_RECORDED INFORMATION:_
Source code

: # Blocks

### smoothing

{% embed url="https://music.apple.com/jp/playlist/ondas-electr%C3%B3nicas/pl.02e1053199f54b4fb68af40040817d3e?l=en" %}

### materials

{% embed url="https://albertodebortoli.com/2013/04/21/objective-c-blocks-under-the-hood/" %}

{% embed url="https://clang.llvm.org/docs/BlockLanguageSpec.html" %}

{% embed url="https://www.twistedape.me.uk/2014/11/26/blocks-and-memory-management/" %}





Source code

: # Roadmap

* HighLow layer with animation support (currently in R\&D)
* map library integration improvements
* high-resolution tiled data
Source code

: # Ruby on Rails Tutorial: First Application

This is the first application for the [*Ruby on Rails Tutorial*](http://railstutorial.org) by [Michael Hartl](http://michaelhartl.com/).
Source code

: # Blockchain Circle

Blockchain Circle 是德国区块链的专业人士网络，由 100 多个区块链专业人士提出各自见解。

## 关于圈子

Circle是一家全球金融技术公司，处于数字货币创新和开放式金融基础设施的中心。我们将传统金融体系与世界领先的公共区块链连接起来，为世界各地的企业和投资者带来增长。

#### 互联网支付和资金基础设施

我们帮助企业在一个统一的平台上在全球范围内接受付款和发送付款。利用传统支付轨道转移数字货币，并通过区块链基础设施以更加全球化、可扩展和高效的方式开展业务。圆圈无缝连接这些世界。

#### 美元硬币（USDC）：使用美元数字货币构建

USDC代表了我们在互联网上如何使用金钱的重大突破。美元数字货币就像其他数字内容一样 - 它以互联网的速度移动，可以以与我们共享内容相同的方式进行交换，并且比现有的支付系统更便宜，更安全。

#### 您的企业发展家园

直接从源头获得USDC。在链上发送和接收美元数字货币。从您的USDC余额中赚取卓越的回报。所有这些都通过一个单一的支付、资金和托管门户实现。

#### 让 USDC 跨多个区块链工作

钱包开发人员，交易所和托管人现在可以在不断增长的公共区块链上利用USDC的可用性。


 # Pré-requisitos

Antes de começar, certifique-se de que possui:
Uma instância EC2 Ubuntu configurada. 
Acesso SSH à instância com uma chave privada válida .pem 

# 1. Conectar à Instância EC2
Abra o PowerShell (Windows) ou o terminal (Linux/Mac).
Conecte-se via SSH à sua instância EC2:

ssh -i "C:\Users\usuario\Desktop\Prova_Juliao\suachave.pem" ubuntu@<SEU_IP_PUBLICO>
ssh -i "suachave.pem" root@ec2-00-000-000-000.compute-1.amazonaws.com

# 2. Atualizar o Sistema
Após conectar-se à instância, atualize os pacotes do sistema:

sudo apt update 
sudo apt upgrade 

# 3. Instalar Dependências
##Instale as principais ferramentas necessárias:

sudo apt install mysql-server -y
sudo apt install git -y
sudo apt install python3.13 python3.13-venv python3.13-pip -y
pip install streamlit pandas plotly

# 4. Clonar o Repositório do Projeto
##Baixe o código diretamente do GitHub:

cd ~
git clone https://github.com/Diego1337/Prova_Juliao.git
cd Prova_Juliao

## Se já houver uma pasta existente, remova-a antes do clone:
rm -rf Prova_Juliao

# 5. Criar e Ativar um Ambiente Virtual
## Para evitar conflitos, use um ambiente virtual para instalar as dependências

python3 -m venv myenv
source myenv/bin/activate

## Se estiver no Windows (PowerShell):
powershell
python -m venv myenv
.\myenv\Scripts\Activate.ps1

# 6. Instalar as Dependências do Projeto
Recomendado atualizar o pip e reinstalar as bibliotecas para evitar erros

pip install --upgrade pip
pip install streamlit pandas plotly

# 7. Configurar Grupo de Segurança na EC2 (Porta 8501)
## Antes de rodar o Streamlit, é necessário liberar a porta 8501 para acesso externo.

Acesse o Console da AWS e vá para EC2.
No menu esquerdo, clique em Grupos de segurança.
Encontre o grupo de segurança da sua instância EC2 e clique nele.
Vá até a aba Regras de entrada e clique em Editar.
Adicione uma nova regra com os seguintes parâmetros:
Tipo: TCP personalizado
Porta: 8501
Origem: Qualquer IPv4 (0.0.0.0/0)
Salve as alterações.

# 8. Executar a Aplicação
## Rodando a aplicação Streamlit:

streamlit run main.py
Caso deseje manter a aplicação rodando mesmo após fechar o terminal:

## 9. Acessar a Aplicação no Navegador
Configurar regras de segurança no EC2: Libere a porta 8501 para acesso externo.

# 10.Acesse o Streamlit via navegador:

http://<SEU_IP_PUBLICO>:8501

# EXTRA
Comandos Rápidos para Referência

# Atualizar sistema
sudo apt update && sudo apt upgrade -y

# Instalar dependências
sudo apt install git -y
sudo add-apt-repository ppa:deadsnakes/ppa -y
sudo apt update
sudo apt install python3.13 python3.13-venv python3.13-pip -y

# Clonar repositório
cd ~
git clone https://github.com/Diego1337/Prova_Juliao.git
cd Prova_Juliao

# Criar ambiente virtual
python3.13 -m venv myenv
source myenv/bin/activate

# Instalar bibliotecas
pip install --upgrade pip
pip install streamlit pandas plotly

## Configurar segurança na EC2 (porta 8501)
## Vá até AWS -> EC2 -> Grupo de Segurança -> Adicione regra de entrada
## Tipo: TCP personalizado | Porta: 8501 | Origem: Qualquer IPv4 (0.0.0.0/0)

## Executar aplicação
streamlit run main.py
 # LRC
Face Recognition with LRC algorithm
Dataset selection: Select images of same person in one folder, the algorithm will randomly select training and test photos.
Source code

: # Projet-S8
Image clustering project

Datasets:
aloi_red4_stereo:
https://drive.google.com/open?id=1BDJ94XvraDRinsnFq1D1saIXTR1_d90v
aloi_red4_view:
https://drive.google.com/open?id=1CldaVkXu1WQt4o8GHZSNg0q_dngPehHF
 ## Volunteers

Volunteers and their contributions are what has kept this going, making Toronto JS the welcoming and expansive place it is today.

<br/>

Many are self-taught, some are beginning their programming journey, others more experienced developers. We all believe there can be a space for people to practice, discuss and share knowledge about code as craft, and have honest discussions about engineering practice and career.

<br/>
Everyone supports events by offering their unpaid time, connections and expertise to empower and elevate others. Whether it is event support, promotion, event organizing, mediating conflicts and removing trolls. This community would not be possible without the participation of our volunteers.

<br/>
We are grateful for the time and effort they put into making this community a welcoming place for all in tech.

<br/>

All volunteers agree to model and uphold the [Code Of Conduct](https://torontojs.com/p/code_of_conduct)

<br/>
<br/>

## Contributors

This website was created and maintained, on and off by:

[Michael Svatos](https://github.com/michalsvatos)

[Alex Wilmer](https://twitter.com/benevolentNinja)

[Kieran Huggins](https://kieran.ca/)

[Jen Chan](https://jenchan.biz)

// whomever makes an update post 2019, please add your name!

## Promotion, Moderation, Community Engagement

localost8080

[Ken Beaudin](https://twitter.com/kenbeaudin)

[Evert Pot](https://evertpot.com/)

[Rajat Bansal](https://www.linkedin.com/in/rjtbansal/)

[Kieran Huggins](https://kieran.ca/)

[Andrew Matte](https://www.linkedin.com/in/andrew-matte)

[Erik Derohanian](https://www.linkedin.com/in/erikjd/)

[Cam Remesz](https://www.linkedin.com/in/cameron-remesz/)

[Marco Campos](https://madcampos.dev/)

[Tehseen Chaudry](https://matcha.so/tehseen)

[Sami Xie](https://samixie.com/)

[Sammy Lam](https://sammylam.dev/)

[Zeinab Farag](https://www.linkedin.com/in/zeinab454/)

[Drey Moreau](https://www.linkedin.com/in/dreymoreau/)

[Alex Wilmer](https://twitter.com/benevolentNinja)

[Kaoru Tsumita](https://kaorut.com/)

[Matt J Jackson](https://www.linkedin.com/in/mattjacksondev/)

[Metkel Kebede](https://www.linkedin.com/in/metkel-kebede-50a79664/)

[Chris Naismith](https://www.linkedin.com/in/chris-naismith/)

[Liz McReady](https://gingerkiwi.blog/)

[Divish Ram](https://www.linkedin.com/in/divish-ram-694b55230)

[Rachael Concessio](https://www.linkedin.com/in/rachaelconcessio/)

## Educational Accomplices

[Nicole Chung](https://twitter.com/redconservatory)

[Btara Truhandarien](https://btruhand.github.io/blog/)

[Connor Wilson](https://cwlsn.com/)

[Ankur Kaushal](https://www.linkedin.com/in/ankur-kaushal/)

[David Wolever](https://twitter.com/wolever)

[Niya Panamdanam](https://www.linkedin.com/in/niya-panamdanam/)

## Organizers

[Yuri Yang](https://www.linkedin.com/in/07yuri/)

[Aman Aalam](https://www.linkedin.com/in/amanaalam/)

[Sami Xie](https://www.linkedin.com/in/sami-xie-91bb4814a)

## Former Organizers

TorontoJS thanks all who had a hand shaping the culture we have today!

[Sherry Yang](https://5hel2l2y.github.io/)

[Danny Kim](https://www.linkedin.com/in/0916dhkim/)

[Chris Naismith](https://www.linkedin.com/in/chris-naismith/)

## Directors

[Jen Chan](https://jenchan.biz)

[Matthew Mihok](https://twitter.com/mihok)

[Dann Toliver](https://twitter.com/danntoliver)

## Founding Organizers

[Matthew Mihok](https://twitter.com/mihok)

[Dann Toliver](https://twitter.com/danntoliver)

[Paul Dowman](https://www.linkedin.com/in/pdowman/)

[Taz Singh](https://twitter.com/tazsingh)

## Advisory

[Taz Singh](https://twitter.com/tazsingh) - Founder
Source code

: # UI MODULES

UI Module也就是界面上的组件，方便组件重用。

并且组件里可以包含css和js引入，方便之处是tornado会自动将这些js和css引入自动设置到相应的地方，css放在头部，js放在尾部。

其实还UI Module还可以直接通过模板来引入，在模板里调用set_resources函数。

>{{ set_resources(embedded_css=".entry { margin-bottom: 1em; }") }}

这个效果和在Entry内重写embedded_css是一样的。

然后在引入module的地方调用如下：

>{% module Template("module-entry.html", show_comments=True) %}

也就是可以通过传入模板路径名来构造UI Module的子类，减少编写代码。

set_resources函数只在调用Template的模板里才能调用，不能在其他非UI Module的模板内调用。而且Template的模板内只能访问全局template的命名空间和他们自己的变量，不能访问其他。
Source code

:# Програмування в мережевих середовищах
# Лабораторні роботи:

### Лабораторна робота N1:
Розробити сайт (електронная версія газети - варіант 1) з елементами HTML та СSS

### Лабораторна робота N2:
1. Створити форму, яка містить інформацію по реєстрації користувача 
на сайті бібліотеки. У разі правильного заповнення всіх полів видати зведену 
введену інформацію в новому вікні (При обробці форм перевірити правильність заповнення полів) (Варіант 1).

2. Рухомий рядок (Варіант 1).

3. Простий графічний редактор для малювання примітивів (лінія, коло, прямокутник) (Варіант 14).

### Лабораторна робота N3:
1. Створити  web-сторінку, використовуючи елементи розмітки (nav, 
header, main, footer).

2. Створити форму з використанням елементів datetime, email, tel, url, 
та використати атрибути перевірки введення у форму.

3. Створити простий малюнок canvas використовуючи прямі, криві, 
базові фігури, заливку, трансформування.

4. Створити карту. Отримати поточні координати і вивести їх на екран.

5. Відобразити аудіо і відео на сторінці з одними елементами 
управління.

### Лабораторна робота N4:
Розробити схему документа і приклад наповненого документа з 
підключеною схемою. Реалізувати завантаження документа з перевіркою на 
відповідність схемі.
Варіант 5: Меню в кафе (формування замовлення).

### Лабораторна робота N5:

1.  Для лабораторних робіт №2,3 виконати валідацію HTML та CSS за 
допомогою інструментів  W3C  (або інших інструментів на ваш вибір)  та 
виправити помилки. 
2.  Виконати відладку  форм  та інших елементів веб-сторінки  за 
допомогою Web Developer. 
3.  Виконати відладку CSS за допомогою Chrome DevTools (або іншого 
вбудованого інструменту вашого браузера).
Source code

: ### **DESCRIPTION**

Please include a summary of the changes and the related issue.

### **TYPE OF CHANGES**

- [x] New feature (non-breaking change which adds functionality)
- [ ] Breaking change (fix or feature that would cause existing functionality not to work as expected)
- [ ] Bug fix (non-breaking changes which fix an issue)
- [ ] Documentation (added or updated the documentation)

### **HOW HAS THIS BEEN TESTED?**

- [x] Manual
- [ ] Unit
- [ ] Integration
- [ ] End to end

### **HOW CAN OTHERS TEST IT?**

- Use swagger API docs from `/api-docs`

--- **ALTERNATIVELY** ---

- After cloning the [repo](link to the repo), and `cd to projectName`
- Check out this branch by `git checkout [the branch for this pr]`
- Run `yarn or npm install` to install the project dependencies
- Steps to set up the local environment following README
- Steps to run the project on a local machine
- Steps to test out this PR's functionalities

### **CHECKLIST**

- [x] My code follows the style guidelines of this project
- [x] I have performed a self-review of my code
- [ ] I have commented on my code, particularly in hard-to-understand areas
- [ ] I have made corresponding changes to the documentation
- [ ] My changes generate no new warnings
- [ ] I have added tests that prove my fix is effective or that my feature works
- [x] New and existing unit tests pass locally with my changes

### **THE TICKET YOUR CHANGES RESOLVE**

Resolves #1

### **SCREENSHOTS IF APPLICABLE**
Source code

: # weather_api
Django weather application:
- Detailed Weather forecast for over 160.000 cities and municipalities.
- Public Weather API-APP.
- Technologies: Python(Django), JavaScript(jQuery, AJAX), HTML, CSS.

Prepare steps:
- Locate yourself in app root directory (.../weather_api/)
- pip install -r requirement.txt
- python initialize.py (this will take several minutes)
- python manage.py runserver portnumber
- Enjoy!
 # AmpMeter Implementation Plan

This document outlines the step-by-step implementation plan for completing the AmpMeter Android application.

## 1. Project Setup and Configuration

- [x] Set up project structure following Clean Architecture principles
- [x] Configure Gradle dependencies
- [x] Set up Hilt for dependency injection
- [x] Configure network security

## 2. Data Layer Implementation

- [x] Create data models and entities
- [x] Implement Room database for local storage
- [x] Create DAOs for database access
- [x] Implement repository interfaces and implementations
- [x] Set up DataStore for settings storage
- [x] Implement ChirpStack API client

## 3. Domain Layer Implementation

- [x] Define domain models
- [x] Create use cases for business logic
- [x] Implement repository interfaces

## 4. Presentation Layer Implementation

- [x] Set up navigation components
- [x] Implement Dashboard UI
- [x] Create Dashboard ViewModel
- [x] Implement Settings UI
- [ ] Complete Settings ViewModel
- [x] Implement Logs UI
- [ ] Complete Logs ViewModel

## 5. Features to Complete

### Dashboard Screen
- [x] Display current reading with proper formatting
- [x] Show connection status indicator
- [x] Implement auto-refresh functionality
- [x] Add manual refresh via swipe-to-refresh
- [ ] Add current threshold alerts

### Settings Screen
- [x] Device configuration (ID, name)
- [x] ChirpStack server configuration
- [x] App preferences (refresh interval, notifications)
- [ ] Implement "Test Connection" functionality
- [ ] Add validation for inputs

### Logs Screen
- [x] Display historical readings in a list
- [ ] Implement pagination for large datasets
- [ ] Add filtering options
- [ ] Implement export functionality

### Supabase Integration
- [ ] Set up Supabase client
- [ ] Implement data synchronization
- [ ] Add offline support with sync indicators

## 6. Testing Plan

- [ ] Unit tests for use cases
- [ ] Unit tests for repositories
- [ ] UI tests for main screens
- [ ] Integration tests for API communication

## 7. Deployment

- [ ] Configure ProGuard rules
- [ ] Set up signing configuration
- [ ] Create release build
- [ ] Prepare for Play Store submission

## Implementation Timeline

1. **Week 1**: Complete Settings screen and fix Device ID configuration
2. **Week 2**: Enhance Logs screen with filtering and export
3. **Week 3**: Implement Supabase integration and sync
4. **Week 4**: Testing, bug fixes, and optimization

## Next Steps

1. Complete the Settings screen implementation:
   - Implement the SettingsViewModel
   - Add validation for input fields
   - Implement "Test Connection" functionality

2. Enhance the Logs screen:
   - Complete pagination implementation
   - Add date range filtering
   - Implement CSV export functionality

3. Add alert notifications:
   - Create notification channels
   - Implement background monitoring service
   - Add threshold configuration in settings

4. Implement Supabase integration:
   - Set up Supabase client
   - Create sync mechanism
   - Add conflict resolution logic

_TO DO:_ Exactly the lines above from the one with "### Dashboard Screen" to the one with "- [x] App preferences", both included, are to be quoted; leave the rest out.

_WRITTEN RESPONSE:_
### Dashboard Screen
- [x] Display current reading with proper formatting
- [x] Show connection status indicator
- [x] Implement auto-refresh functionality
- [x] Add manual refresh via swipe-to-refresh
- [ ] Add current threshold alerts

### Settings Screen
- [x] Device configuration (ID, name)
- [x] ChirpStack server configuration
- [x] App preferences (refresh interval, notifications)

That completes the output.